### [GIVEN RECORDS]
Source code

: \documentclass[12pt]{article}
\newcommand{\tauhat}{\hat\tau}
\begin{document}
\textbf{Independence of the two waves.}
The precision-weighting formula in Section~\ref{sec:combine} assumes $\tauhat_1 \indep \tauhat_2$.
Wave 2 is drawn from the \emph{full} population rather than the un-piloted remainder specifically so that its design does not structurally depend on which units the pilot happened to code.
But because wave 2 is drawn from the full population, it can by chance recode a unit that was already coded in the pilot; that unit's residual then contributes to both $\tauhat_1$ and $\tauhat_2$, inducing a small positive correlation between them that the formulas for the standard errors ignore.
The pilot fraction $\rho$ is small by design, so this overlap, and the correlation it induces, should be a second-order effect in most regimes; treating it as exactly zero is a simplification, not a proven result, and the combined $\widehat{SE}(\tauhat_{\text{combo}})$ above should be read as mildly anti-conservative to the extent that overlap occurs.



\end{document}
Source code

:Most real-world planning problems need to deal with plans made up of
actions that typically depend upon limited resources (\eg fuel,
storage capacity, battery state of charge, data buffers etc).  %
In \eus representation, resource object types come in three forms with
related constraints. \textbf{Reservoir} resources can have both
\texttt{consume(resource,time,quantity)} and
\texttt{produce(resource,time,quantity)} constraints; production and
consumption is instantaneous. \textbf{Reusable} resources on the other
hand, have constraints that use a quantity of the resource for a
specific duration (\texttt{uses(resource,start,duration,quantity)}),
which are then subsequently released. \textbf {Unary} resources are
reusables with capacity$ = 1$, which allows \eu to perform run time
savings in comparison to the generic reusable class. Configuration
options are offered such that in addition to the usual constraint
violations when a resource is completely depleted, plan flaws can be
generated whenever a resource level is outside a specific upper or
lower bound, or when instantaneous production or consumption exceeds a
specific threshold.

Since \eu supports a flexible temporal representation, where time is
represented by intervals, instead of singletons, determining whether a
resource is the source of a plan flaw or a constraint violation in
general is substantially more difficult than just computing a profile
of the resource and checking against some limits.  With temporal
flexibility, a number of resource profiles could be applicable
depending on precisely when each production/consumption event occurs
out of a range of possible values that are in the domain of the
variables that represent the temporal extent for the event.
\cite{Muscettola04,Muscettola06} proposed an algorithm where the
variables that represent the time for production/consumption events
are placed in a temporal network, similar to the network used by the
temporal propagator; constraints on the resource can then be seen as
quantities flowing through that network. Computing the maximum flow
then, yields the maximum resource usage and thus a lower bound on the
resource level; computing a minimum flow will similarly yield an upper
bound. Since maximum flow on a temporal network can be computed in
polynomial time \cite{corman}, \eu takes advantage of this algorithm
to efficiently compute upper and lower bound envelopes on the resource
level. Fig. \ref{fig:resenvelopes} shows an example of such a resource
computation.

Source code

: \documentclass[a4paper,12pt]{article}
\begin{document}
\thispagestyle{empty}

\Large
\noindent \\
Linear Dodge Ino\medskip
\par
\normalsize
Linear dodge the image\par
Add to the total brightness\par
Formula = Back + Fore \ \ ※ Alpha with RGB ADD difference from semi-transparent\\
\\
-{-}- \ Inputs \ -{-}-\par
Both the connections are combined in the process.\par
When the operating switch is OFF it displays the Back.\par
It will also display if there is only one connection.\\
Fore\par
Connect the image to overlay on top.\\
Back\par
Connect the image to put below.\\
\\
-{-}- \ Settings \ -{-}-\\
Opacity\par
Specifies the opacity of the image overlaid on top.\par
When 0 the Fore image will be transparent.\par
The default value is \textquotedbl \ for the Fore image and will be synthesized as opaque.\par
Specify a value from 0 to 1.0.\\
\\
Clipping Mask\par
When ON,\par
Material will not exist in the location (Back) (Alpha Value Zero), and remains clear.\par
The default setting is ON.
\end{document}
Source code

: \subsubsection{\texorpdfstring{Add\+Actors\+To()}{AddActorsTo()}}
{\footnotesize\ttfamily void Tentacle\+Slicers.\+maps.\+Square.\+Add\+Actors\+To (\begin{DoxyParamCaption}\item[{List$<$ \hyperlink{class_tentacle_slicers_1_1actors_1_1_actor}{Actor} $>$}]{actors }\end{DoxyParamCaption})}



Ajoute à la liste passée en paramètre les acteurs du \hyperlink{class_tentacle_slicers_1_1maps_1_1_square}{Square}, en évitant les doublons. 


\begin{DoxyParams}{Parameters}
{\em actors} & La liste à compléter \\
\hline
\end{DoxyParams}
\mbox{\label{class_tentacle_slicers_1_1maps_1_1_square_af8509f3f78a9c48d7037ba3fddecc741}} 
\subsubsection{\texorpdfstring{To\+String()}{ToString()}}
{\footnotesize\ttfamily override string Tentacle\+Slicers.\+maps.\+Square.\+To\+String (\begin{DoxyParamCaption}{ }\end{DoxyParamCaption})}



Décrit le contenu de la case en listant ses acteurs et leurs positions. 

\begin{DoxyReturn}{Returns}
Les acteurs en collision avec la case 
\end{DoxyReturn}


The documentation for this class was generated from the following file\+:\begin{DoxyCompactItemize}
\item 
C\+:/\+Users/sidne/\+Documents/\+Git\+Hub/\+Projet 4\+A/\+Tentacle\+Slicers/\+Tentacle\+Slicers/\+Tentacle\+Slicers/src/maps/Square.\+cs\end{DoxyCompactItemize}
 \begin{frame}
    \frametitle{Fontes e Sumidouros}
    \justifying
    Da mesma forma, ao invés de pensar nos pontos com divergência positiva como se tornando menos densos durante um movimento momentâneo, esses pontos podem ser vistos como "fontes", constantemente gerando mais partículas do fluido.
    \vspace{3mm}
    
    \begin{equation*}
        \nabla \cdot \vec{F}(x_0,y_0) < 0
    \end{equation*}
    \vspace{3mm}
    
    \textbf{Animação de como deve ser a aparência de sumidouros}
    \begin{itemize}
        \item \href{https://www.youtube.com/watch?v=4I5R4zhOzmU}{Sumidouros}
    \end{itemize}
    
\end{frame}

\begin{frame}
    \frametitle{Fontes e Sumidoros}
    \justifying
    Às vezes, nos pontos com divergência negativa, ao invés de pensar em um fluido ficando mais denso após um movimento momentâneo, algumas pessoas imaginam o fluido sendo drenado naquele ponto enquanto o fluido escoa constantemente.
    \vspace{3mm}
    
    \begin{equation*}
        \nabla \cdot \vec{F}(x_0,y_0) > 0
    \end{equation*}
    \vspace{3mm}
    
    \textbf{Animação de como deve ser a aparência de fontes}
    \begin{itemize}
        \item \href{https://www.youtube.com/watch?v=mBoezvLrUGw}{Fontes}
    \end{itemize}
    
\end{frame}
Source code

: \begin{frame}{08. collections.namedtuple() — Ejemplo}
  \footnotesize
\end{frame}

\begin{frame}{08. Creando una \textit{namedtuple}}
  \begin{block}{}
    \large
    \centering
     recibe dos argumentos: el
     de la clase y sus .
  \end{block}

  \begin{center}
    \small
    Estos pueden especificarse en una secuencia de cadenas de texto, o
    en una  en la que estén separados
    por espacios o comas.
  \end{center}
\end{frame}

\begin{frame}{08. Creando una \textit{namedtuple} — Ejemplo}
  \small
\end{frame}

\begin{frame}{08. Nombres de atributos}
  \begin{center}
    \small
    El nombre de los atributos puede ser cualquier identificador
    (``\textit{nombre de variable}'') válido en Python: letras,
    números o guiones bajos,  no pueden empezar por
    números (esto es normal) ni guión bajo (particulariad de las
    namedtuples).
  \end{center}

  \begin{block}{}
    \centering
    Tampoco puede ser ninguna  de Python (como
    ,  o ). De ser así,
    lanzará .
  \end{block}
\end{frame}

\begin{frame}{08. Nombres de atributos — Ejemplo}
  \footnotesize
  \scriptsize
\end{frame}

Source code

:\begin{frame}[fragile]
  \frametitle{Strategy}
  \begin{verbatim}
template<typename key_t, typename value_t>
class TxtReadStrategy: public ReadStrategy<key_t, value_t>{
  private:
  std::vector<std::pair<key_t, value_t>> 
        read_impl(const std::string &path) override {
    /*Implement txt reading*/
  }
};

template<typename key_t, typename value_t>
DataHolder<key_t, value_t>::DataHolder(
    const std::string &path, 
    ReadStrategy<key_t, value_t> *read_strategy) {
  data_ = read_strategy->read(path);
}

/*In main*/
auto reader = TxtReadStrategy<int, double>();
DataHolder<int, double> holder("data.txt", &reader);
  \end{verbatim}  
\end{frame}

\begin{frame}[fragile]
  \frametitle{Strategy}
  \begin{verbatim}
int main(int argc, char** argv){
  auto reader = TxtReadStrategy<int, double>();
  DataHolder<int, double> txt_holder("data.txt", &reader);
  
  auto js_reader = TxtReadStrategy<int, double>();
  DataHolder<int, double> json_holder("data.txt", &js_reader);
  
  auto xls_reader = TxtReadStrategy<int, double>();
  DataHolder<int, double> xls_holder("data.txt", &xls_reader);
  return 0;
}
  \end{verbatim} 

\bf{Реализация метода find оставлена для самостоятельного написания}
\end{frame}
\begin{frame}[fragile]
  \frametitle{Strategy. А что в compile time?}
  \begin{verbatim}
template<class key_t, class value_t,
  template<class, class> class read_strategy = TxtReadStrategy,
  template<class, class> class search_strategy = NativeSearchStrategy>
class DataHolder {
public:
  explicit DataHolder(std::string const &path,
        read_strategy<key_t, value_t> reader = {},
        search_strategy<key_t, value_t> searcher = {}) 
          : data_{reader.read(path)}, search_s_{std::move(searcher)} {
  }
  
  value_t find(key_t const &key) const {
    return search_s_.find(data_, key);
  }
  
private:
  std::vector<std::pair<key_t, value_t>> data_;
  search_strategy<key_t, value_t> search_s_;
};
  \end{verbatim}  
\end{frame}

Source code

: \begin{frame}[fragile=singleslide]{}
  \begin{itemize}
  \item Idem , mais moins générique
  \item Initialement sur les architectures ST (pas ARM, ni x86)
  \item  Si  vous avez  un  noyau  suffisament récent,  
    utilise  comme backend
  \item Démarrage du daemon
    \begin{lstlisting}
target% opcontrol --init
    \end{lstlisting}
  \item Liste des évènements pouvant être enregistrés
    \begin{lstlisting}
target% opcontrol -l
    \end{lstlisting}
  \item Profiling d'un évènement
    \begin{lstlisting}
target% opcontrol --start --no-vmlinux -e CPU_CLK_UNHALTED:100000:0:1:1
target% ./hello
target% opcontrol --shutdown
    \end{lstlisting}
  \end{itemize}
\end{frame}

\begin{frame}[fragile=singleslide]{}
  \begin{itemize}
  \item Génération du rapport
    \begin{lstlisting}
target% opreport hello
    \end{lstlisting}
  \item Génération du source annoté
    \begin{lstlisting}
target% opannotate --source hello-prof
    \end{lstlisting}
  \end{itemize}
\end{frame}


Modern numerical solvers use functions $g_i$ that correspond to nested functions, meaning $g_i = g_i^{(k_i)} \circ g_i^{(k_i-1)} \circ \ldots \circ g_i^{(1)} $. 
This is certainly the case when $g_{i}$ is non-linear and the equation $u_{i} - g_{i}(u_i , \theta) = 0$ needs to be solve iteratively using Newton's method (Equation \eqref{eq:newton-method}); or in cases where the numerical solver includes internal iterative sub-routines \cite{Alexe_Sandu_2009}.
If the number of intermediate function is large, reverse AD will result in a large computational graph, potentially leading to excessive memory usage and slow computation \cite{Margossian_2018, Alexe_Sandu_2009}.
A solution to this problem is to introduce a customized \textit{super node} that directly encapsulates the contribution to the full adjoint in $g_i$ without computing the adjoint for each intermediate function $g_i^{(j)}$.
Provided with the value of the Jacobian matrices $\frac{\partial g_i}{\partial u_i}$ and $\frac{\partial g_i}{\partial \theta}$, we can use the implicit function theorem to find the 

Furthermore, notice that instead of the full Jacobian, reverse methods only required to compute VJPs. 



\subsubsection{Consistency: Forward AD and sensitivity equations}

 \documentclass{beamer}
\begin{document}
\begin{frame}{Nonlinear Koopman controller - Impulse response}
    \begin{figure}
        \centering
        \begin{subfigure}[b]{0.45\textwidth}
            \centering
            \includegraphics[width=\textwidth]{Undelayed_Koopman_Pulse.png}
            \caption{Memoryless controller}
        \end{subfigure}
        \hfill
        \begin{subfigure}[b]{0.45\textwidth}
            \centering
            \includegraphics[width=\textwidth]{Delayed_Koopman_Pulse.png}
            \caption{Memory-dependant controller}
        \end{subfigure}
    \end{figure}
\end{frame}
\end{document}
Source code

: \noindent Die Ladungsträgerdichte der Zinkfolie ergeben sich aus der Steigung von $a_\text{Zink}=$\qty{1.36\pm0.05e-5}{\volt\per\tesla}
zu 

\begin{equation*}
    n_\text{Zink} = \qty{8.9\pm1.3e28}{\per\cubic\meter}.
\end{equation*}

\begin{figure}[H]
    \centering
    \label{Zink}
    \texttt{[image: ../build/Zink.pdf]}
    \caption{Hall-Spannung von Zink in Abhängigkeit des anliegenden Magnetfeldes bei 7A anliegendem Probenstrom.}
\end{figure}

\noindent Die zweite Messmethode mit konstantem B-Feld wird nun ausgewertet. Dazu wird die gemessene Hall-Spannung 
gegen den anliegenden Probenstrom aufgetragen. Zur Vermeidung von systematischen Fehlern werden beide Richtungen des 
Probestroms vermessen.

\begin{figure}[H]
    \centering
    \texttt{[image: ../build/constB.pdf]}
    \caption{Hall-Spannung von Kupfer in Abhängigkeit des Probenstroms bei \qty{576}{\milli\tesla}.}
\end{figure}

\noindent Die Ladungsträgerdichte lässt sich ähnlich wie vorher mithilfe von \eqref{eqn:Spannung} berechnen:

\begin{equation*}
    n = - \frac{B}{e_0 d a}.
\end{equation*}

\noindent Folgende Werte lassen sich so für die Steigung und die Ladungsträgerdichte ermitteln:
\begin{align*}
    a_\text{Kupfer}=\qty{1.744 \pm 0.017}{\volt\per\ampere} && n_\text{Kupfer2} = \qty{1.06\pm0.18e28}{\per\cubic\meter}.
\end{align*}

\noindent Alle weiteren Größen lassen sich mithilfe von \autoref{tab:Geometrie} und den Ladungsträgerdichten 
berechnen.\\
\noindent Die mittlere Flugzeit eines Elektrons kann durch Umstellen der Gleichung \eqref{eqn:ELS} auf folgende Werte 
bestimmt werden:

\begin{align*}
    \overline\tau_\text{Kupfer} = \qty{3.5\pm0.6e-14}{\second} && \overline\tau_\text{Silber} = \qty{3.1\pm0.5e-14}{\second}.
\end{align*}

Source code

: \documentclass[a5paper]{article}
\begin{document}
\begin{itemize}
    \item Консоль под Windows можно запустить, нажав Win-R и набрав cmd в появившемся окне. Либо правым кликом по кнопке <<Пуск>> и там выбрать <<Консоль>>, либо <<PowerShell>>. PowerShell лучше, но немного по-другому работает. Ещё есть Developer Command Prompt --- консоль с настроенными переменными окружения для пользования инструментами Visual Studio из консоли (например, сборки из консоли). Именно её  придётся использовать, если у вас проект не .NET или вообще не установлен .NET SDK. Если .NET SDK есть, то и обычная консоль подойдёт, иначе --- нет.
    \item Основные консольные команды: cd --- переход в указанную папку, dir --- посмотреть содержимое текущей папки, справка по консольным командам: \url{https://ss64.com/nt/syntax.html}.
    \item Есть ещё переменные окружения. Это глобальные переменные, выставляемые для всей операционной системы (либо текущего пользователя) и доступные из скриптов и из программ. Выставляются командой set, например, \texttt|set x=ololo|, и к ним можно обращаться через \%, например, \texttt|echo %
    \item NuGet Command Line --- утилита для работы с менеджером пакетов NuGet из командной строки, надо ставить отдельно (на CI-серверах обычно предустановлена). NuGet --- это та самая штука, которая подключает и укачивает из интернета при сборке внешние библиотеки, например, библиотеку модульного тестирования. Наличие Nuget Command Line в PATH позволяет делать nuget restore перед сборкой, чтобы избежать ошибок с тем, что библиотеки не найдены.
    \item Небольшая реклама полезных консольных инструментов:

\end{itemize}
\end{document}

### [PROMPT]
Filter the entries by the string "flow" and copy each matching line.

### [TASK RESULT]
quantities flowing through that network. Computing the maximum flow
resource level; computing a minimum flow will similarly yield an upper
bound. Since maximum flow on a temporal network can be computed in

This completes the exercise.